Exercise: State the number of lines in the material below that hold "contributions", and add nothing to it.

....

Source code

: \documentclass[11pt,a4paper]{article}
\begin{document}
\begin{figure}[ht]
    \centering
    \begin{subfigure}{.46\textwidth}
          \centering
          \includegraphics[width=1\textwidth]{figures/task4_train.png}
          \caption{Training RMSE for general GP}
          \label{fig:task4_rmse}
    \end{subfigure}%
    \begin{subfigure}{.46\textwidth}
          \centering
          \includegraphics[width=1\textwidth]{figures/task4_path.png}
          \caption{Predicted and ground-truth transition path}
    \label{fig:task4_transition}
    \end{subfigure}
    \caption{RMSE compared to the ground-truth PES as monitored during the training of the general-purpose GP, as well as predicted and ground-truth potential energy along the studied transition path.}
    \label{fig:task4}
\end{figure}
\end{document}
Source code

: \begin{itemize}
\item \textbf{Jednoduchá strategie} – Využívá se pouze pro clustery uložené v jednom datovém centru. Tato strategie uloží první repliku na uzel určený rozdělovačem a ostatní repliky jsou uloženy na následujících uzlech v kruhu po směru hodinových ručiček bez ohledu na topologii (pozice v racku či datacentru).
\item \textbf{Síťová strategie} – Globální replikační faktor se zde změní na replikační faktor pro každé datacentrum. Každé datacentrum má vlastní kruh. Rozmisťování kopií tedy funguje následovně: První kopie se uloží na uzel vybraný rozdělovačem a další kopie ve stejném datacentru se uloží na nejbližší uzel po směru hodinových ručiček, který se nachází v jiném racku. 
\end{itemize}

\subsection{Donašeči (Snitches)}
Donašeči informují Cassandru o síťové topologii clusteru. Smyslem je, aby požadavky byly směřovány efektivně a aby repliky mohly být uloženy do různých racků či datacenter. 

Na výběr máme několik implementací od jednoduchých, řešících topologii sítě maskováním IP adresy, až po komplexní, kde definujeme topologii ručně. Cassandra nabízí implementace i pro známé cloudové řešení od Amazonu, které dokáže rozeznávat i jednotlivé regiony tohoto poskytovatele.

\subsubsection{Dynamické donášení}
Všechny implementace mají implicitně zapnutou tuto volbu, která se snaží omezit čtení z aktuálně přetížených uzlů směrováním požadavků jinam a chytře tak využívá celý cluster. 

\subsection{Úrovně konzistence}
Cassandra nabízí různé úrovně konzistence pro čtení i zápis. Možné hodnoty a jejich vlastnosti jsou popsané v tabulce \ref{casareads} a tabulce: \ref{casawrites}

....

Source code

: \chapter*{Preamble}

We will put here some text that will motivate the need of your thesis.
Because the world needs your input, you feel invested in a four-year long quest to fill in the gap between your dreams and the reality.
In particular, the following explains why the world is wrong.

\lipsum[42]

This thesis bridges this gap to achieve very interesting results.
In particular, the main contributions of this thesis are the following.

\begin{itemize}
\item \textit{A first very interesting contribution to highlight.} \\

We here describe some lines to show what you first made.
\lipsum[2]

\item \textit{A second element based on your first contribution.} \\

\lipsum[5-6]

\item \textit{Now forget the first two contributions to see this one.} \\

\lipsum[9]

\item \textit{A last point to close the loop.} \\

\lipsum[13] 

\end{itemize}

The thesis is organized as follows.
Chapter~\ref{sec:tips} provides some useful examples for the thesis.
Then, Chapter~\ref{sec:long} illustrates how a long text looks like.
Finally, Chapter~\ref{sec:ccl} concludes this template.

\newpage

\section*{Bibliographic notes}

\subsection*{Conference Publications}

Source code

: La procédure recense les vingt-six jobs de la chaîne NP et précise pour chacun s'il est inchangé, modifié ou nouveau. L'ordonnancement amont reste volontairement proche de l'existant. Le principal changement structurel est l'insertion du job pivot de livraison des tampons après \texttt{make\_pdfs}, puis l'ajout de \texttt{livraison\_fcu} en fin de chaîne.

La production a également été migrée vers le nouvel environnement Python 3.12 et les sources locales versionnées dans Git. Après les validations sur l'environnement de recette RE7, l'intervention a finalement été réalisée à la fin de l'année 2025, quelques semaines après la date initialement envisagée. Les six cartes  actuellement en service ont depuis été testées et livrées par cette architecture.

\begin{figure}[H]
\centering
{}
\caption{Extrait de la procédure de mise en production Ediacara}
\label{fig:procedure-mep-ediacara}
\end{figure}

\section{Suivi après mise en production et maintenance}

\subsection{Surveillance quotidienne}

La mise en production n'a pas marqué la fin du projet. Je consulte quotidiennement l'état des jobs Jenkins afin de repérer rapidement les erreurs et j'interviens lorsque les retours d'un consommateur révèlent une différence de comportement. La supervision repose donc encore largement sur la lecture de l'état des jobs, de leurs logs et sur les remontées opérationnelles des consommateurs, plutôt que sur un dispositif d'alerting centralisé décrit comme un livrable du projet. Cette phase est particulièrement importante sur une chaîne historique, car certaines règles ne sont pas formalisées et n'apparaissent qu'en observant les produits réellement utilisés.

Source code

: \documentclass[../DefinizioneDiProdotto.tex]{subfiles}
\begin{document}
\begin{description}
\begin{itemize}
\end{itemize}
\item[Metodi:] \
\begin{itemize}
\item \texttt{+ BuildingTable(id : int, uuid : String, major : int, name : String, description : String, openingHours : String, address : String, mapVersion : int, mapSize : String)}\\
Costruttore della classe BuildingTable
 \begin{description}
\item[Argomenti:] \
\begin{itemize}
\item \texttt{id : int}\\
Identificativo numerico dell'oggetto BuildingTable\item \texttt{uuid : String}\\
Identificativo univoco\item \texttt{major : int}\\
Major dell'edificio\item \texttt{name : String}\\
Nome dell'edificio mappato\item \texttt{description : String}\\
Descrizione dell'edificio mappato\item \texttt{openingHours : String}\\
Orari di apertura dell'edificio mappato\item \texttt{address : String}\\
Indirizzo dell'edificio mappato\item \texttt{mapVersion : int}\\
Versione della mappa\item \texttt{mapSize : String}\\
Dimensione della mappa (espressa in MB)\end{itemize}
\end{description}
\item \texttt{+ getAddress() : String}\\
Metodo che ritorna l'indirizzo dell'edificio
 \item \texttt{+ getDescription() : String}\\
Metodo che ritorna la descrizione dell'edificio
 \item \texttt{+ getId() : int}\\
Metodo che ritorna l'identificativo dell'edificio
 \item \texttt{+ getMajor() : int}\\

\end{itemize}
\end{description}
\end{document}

....

Written answer: 2